Darren Cole, a maintenance worker for the county, let out a grunt as he drove the blade of his shovel into the damp, forgiving ground. Sweat clung to the back of his neck despite the cooling air, and every movement sent a dull ache through his lower back. He'd been sent out here to clear debris along the old access road — the one no one really liked talking about anymore. It wound past the edge of the preserve, near where that car went off the road just a week ago. Official reports had blamed the crash on "animal attack." Unofficially? People whispered about something else.

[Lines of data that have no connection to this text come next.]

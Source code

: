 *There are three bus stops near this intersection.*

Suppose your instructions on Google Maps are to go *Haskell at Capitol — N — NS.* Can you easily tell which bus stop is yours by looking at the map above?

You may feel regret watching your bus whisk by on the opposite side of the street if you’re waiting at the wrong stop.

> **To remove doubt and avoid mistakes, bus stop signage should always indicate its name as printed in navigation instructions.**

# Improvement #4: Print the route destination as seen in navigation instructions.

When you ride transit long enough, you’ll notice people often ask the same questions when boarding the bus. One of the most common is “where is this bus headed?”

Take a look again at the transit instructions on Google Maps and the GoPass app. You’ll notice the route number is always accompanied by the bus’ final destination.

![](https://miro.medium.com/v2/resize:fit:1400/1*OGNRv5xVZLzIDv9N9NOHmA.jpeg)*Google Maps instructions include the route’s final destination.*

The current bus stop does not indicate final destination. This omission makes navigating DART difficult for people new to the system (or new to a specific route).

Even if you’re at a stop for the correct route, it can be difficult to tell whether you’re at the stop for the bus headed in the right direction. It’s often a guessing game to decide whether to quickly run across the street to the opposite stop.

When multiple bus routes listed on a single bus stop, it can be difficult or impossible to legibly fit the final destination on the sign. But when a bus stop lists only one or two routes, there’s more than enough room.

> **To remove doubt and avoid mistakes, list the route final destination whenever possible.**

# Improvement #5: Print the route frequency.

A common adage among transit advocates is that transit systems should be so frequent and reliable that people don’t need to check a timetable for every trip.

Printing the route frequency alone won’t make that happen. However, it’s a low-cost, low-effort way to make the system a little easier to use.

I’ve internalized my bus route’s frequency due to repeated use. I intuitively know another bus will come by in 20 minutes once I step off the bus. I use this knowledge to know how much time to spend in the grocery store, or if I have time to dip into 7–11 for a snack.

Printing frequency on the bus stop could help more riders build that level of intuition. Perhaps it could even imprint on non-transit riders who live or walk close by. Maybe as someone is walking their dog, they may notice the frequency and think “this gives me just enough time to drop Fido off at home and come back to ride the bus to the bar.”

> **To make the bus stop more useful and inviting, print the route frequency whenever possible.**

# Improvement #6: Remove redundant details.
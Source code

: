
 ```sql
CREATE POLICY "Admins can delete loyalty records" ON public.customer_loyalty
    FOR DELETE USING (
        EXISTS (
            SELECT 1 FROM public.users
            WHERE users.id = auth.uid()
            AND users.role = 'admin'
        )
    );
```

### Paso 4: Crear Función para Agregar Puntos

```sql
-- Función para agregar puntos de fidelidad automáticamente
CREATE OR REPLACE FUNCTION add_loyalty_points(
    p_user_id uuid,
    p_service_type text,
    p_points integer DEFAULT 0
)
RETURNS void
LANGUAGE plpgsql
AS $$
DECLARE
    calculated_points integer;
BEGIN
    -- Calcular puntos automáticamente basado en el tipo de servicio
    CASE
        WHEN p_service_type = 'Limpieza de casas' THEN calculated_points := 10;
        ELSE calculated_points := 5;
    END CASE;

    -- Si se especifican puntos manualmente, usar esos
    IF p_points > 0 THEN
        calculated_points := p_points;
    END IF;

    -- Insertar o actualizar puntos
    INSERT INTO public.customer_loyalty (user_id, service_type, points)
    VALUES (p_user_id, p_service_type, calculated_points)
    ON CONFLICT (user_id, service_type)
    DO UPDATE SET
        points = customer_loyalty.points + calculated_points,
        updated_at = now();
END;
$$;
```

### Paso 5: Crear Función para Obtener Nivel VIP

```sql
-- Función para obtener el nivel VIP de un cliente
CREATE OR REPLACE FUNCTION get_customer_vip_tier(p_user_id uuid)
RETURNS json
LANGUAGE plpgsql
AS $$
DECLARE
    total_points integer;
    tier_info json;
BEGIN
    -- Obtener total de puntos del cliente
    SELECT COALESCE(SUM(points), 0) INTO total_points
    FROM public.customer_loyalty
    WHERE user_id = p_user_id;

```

His coworkers called this stretch of forest cursed. Said things lived out here — things that shouldn't. Darren didn't believe in that kind of talk. He believed in time-and-a-half and job security. The real curse, as far as he was concerned, was that he was working late on a Friday.
He spat into the dirt and wiped the sweat from his brow with the back of a gloved hand. "Town's full of stories," he muttered, prying a stubborn root from the ground. "Full of bored people with nothing better to do."
The blade hit something with a dull thunk — not the sharp resistance of stone, not the hollow clatter of metal. It was softer. Yielding, almost.
Frowning, Darren crouched and began sweeping away the loose soil with methodical brushes of his hand. The dirt crumbled away easily, revealing something strange beneath it — something smooth and faintly glistening. It caught the fading light, but not in the way of glass or metal. It was organic. Wet.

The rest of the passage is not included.